« Return to the blog

Tom - Director

Posted by Tom on 10th May 2011

Improving Search with Levenshtein Distance

We've been creating a document management system for local accountancy firm Honey Barrett.

One of their complaints about the existing system is that the search facility isn't that great. They have specifically requested that this new system should search document titles, and descriptions, whilst being able to cope with spelling mistakes.

Coping with spelling mistakes

Computers are like your physics teacher at school - great at maths, not very creative, but ultimately very precise. So how can a computer cope with spelling mistakes?

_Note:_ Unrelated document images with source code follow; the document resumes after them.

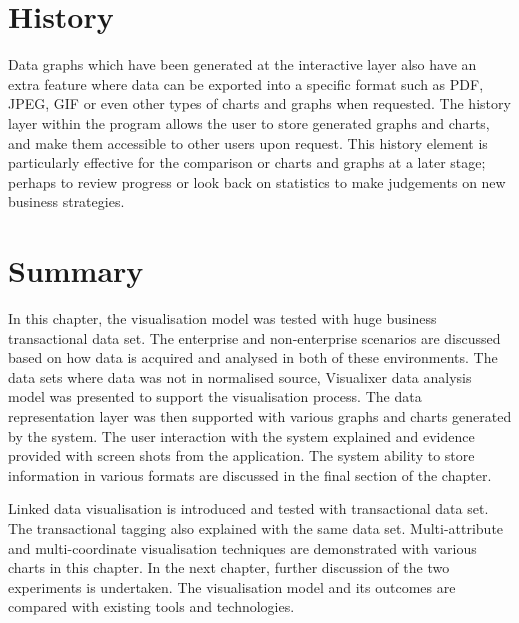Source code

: \section{History}

Data graphs which have been generated at the interactive layer also have an extra feature where data can be exported into a specific format such as PDF, JPEG, GIF or even other types of charts and graphs when requested. The history layer within the program allows the user to store generated graphs and charts, and make them accessible to other users upon request. This history element is particularly effective for the comparison or charts and graphs at a later stage; perhaps to review progress or look back on statistics to make judgements on new business strategies.

\section{Summary}

In this chapter, the visualisation model was tested with huge business transactional data set. The enterprise and non-enterprise scenarios are discussed based on how data is acquired and analysed in both of these environments. The data sets where data was not in normalised source, Visualixer data analysis model was presented to support the visualisation process. The data representation layer was then supported with various graphs and charts generated by the system. The user interaction with the system explained and evidence provided with screen shots from the application. The system ability to store information in various formats are discussed in the final section of the chapter. 

Linked data visualisation is introduced and tested with transactional data set. The transactional tagging also explained with the same data set. Multi-attribute and multi-coordinate visualisation techniques are demonstrated with various charts in this chapter. In the next chapter, further discussion of the two experiments is undertaken. The visualisation model and its outcomes are compared with existing tools and technologies.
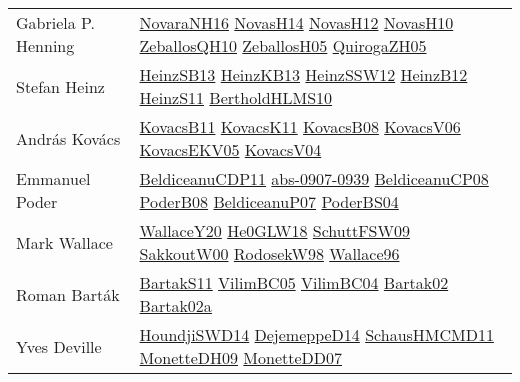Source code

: {\begin{longtable}{p{4cm}p{20cm}}
Gabriela P. Henning & \href{articles/NovaraNH16.pdf}{NovaraNH16}\cite{NovaraNH16} \href{articles/NovasH14.pdf}{NovasH14}\cite{NovasH14} \href{articles/NovasH12.pdf}{NovasH12}\cite{NovasH12} \href{articles/NovasH10.pdf}{NovasH10}\cite{NovasH10} \href{articles/ZeballosQH10.pdf}{ZeballosQH10}\cite{ZeballosQH10} \href{articles/ZeballosH05.pdf}{ZeballosH05}\cite{ZeballosH05} \href{papers/QuirogaZH05.pdf}{QuirogaZH05}\cite{QuirogaZH05} \\
Stefan Heinz & \href{articles/HeinzSB13.pdf}{HeinzSB13}\cite{HeinzSB13} \href{papers/HeinzKB13.pdf}{HeinzKB13}\cite{HeinzKB13} \href{articles/HeinzSSW12.pdf}{HeinzSSW12}\cite{HeinzSSW12} \href{papers/HeinzB12.pdf}{HeinzB12}\cite{HeinzB12} \href{papers/HeinzS11.pdf}{HeinzS11}\cite{HeinzS11} \href{papers/BertholdHLMS10.pdf}{BertholdHLMS10}\cite{BertholdHLMS10} \\
Andr{\'{a}}s Kov{\'{a}}cs & \href{articles/KovacsB11.pdf}{KovacsB11}\cite{KovacsB11} \href{articles/KovacsK11.pdf}{KovacsK11}\cite{KovacsK11} \href{articles/KovacsB08.pdf}{KovacsB08}\cite{KovacsB08} \href{papers/KovacsV06.pdf}{KovacsV06}\cite{KovacsV06} \href{papers/KovacsEKV05.pdf}{KovacsEKV05}\cite{KovacsEKV05} \href{papers/KovacsV04.pdf}{KovacsV04}\cite{KovacsV04} \\
Emmanuel Poder & \href{articles/BeldiceanuCDP11.pdf}{BeldiceanuCDP11}\cite{BeldiceanuCDP11} \href{articles/abs-0907-0939.pdf}{abs-0907-0939}\cite{abs-0907-0939} \href{papers/BeldiceanuCP08.pdf}{BeldiceanuCP08}\cite{BeldiceanuCP08} \href{papers/PoderB08.pdf}{PoderB08}\cite{PoderB08} \href{papers/BeldiceanuP07.pdf}{BeldiceanuP07}\cite{BeldiceanuP07} \href{articles/PoderBS04.pdf}{PoderBS04}\cite{PoderBS04} \\
Mark Wallace & \href{articles/WallaceY20.pdf}{WallaceY20}\cite{WallaceY20} \href{papers/He0GLW18.pdf}{He0GLW18}\cite{He0GLW18} \href{papers/SchuttFSW09.pdf}{SchuttFSW09}\cite{SchuttFSW09} \href{articles/SakkoutW00.pdf}{SakkoutW00}\cite{SakkoutW00} \href{papers/RodosekW98.pdf}{RodosekW98}\cite{RodosekW98} \href{articles/Wallace96.pdf}{Wallace96}\cite{Wallace96} \\
Roman Bart{\'{a}}k & \href{articles/BartakS11.pdf}{BartakS11}\cite{BartakS11} \href{articles/VilimBC05.pdf}{VilimBC05}\cite{VilimBC05} \href{papers/VilimBC04.pdf}{VilimBC04}\cite{VilimBC04} \href{papers/Bartak02.pdf}{Bartak02}\cite{Bartak02} \href{papers/Bartak02a.pdf}{Bartak02a}\cite{Bartak02a} \\
Yves Deville & \href{papers/HoundjiSWD14.pdf}{HoundjiSWD14}\cite{HoundjiSWD14} \href{papers/DejemeppeD14.pdf}{DejemeppeD14}\cite{DejemeppeD14} \href{articles/SchausHMCMD11.pdf}{SchausHMCMD11}\cite{SchausHMCMD11} \href{papers/MonetteDH09.pdf}{MonetteDH09}\cite{MonetteDH09} \href{papers/MonetteDD07.pdf}{MonetteDD07}\cite{MonetteDD07} \\

\end{longtable}}

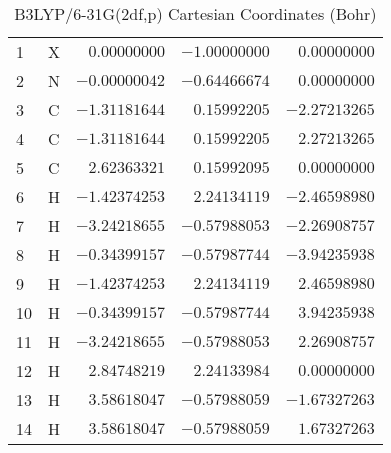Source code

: \documentclass[10pt,oneside]{article}
\begin{document}
\begin{table}[h!]
\centering
\caption{B3LYP/6-31G(2df,p) Cartesian Coordinates (Bohr)}
\begin{tabular}{llrrr}
1  & X  & $ 0.00000000$ & $-1.00000000$ & $ 0.00000000$ \\
2  & N  & $-0.00000042$ & $-0.64466674$ & $ 0.00000000$ \\
3  & C  & $-1.31181644$ & $ 0.15992205$ & $-2.27213265$ \\
4  & C  & $-1.31181644$ & $ 0.15992205$ & $ 2.27213265$ \\
5  & C  & $ 2.62363321$ & $ 0.15992095$ & $ 0.00000000$ \\
6  & H  & $-1.42374253$ & $ 2.24134119$ & $-2.46598980$ \\
7  & H  & $-3.24218655$ & $-0.57988053$ & $-2.26908757$ \\
8  & H  & $-0.34399157$ & $-0.57987744$ & $-3.94235938$ \\
9  & H  & $-1.42374253$ & $ 2.24134119$ & $ 2.46598980$ \\
10 & H  & $-0.34399157$ & $-0.57987744$ & $ 3.94235938$ \\
11 & H  & $-3.24218655$ & $-0.57988053$ & $ 2.26908757$ \\
12 & H  & $ 2.84748219$ & $ 2.24133984$ & $ 0.00000000$ \\
13 & H  & $ 3.58618047$ & $-0.57988059$ & $-1.67327263$ \\
14 & H  & $ 3.58618047$ & $-0.57988059$ & $ 1.67327263$ \\
\end{tabular}
\end{table}

\clearpage
\end{document}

If I search for "Mony Lawndaring", how can I get it to bring back results for "Money Laundering"?

Jim Levenstein, Left - Vladimir Levenshtein, Right

Jim Levenstein, Left - Vladimir Levenshtein, Right

One way to cope with spelling mistakes is to use the Levenshtein distance metric devised by Levenshtein, a Russian scientist - not to be confused with the American Pie character Jim Levenstein.

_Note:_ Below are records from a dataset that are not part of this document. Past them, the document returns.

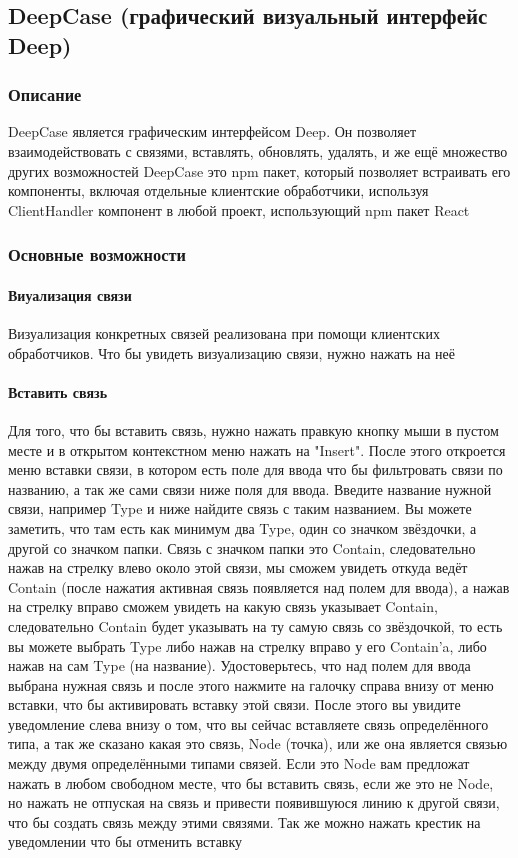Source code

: \documentclass{article}
\begin{document}
\subsection{DeepCase (графический визуальный интерфейс Deep)}
\subsubsection{Описание}
DeepCase является графическим интерфейсом Deep. Он позволяет 
взаимодействовать с связями, вставлять, обновлять, удалять, и же ещё множество
других возможностей
DeepCase это npm пакет, который позволяет встраивать его компоненты, включая отдельные клиентские обработчики, используя ClientHandler компонент в любой проект, использующий npm пакет React
\subsubsection{Основные возможности}
\paragraph{Виуализация связи}
Визуализация конкретных связей реализована при помощи клиентских обработчиков. Что бы увидеть визуализацию связи, нужно нажать на неё
\paragraph{Вставить связь}
Для того, что бы вставить связь, нужно нажать правкую кнопку мыши в пустом
месте и в открытом контекстном меню нажать на "Insert". После этого откроется
меню вставки связи, в котором есть поле для ввода что бы фильтровать связи по
названию, а так же сами связи ниже поля для ввода. Введите название нужной
связи, например Type и ниже найдите связь с таким названием. Вы можете
заметить, что там есть как минимум два Type, один со значком звёздочки, а
другой со значком папки. Связь с значком папки это Contain, следовательно нажав
на стрелку влево около этой связи, мы сможем увидеть откуда ведёт Contain
(после нажатия активная связь появляется над полем для ввода), а нажав на
стрелку вправо сможем увидеть на какую связь указывает Contain, следовательно
Contain будет указывать на ту самую связь со звёздочкой, то есть вы можете
выбрать Type либо нажав на стрелку вправо у его Contain'a, либо нажав на сам
Type (на название). Удостоверьтесь, что над полем для ввода выбрана нужная
связь и после этого нажмите на галочку справа внизу от меню вставки, что бы
активировать вставку этой связи. После этого вы увидите уведомление слева внизу
о том, что вы сейчас вставляете связь определённого типа, а так же сказано
какая это связь, Node (точка), или же она является связью между двумя
определёнными типами связей. Если это Node вам предложат нажать в любом
свободном месте, что бы вставить связь, если же это не Node, но нажать не
отпуская на связь и привести появившуюся линию к другой связи, что бы создать
связь между этими связями. Так же можно нажать крестик на уведомлении что бы
отменить вставку
\end{document}
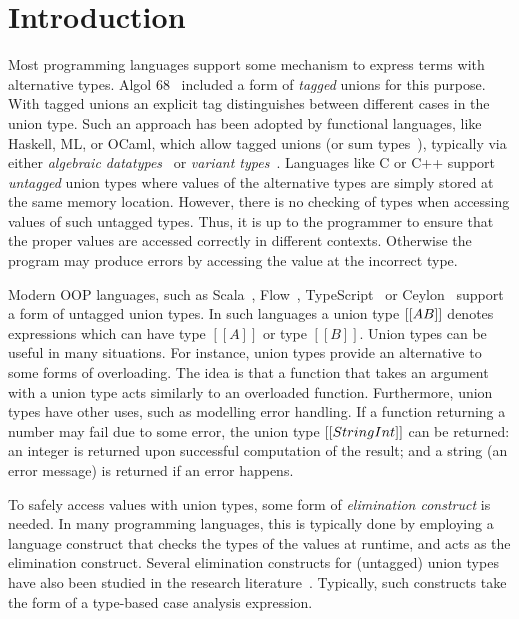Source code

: \section{Introduction}
\label{sec:intro}

Most programming languages support some mechanism to express terms
with alternative types. Algol 68~\cite{} included a form of
\emph{tagged} unions for this purpose. With tagged unions
an explicit tag distinguishes between different cases in the
union type.
Such an approach has been adopted by functional languages, like Haskell, ML, or
OCaml, which allow tagged unions (or sum types~\cite{}), typically via
either \emph{algebraic datatypes}~\cite{} or \emph{variant types}~\cite{}.
Languages like C or C++ support \emph{untagged} union types where
values of the alternative types are simply stored at the same memory
location. However, there is no checking of types when accessing values of
such untagged types. Thus, it is up to the programmer to ensure that the proper
values are accessed correctly in different contexts. Otherwise the
program may produce errors by accessing the value at the incorrect type.

Modern OOP languages, such as Scala~\cite{}, Flow~\cite{},
TypeScript~\cite{} or Ceylon~\cite{} support a form
of untagged union types.
In such languages a union type $[[A \/ B]]$ denotes expressions which can have type
$[[A]]$ or type $[[B]]$. Union types can be useful in many situations.
For instance, union types provide an alternative to some forms
of overloading. The idea is that a function that takes an argument
with a union type acts similarly to an overloaded function.
Furthermore, union types have other uses, such as modelling error handling.
If a function returning a number may fail due to some
error, the union type $[[String \/ Int]]$ can be returned: an integer
is returned upon successful computation of the result; and
a string (an error message) is returned if an error happens.

To safely access values with union types, some form of
\emph{elimination construct} is needed. In many programming languages,
this is typically done by employing a language construct that checks
the types of the values at runtime, and acts as the elimination
construct. Several elimination constructs for (untagged) union types
have also been studied in the research literature~\cite{}. Typically,
such constructs take the form of a type-based case analysis
expression.

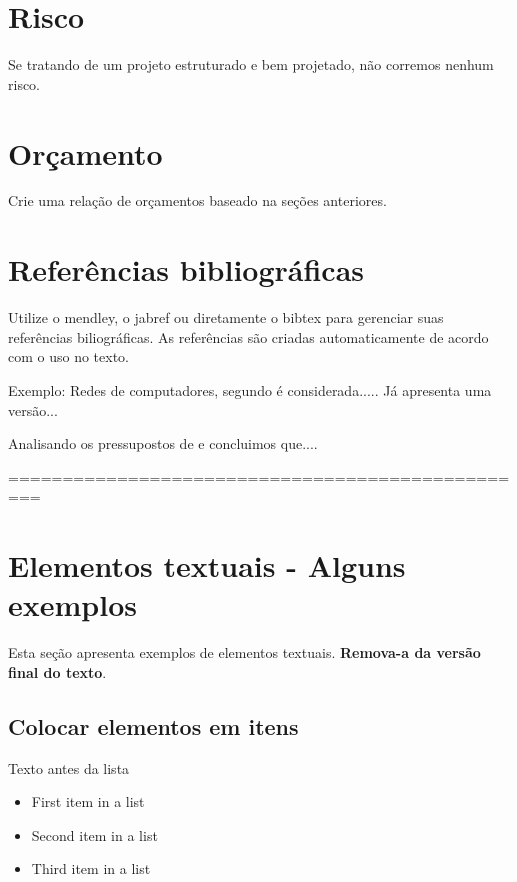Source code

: \documentclass[	DIV=calc,%
							paper=a4,%
							fontsize=12pt,%
							onecolumn]{scrartcl}	 					%
\begin{document}
\section{Risco}
Se tratando de um projeto estruturado e bem projetado, não corremos nenhum risco. 

\section{Orçamento}
Crie uma relação de orçamentos baseado na seções anteriores.


\section{Referências bibliográficas}
Utilize o mendley, o jabref ou diretamente o bibtex para gerenciar suas referências biliográficas. As referências são criadas automaticamente de acordo com o uso no texto.

Exemplo: Redes de computadores, segundo \cite{t2013} é considerada..... Já \cite{kurose2010} apresenta uma versão...

Analisando os pressupostos de \cite{ref3} e \cite{ref4} concluimos que....


\renewcommand\refname{} %

  

=================================================
\section{Elementos textuais - Alguns exemplos}

Esta seção apresenta exemplos de elementos textuais. \textbf{Remova-a da versão final do texto}.


\subsection{Colocar elementos em itens}

Texto antes da lista

\begin{itemize}
	\item First item in a list 
	\item Second item in a list 
	\item Third item in a list
\end{itemize}
\end{document}
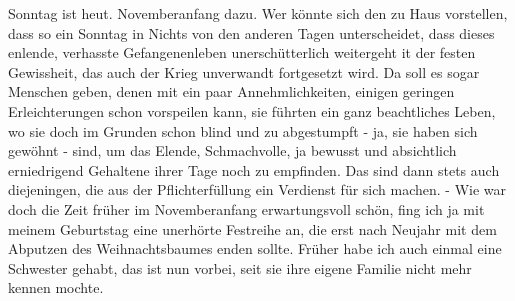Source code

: \def\day{1. November 1942}
\mktitle

Sonntag ist heut.
Novemberanfang dazu.
Wer k\"{o}nnte sich den zu Haus vorstellen, dass so ein Sonntag in Nichts von den anderen Tagen unterscheidet, dass dieses enlende, verhasste Gefangenenleben unersch\"{u}tterlich weitergeht  it der festen Gewissheit, das auch der Krieg unverwandt fortgesetzt wird.
Da soll es sogar Menschen geben, denen mit ein paar Annehmlichkeiten, einigen geringen Erleichterungen schon vorspeilen kann, sie f\"{u}hrten ein ganz beachtliches Leben, wo sie doch im Grunden schon blind  und zu abgestumpft - ja, sie haben sich gew\"{o}hnt - sind, um das Elende, Schmachvolle, ja bewusst und absichtlich erniedrigend Gehaltene ihrer Tage noch zu empfinden.
Das sind dann stets auch diejeningen, die aus der Pflichterf\"{u}llung ein Verdienst f\"{u}r sich machen.
- Wie war doch die Zeit fr\"{u}her im Novemberanfang erwartungsvoll sch\"{o}n, fing ich ja mit meinem Geburtstag eine unerh\"{o}rte Festreihe an, die erst nach Neujahr mit dem Abputzen des Weihnachtsbaumes enden sollte.
Fr\"{u}her habe ich auch einmal eine Schwester gehabt, das ist nun vorbei, seit sie ihre eigene Familie nicht mehr kennen mochte.


\clearpage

Using this algorithm, you can calculate the number of changes you need to make to one word, in order to change it into another word.

A practical example

The Levenshtein distance between "kitten" and "sitting" is three, since the following three edits change one into the other, and there is no way to do it with fewer than three edits:

  1. kitten → sitten (substitution of 's' for 'k')
  2. sitten → sittin (substitution of 'i' for 'e')
  3. sittin → sitting (insertion of 'g' at the end).

We can then convert the difference into a percentage using the following formula:

p = (1 - l/m) × 100

Where l is the levenshtein distance and m is the length of the longest of the two words:

(1 - 3/7) × 100 = 57.14...

Applying the algorithm to our search

Now that we've got a common way of calculating the mathematical difference between words, we can apply the process to our search facility.

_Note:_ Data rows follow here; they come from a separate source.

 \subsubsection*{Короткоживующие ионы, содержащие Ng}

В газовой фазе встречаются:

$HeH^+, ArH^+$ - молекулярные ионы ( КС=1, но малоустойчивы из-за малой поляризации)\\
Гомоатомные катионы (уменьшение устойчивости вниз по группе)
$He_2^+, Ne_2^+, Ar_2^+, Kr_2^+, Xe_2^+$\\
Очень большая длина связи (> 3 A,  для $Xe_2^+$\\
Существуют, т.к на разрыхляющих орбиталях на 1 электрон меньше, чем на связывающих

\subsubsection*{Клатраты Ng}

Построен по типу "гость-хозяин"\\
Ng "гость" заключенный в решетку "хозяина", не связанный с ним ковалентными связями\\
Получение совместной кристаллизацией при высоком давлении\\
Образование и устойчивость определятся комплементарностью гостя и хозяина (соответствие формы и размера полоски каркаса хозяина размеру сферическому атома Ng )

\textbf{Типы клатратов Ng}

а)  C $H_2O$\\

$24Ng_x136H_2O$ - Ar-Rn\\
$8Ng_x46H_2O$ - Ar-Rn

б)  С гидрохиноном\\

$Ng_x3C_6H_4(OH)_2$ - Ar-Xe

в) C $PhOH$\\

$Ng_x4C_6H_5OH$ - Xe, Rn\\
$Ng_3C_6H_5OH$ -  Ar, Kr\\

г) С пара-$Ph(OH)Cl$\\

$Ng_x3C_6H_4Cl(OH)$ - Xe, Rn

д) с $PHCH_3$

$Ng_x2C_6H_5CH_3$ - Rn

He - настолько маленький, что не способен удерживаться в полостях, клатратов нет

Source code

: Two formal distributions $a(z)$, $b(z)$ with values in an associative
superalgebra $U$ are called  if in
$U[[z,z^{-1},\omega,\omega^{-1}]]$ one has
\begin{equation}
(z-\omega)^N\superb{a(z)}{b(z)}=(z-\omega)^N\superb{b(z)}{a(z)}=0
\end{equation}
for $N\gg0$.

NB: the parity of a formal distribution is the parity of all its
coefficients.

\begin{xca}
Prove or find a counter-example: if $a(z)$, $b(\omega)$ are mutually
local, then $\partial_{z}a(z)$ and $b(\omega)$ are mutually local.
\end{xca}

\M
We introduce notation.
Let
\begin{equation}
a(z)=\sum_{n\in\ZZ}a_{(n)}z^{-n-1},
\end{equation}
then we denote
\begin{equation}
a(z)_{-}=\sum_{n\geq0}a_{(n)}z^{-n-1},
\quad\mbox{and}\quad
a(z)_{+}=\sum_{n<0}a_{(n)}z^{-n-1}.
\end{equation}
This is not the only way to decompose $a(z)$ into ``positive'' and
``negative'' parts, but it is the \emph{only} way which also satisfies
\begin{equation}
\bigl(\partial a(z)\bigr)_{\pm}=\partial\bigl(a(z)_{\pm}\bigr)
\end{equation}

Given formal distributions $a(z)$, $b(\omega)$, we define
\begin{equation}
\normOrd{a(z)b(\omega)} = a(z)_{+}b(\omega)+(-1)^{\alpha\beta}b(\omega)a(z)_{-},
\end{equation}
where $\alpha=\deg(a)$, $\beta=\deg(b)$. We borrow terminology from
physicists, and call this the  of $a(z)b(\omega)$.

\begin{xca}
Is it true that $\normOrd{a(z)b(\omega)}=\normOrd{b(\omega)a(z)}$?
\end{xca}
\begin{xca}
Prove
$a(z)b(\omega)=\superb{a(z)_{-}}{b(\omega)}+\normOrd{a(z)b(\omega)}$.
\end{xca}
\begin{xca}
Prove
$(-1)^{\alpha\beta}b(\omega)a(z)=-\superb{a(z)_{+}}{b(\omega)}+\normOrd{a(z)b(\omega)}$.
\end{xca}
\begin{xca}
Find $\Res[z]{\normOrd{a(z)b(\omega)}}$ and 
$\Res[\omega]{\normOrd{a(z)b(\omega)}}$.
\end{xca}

By calculating the percentage difference between each of the search terms entered by the user, compared to each of the words in the system's document titles/descriptions, we can work out which documents the search should retrieve.

In my calculation, I've decided to:

  1. Ignore results where the percentage match is less than 50%.
  2. Treat the percentages as ordinary numbers, and sum them to create a "total match" between the search terms and document.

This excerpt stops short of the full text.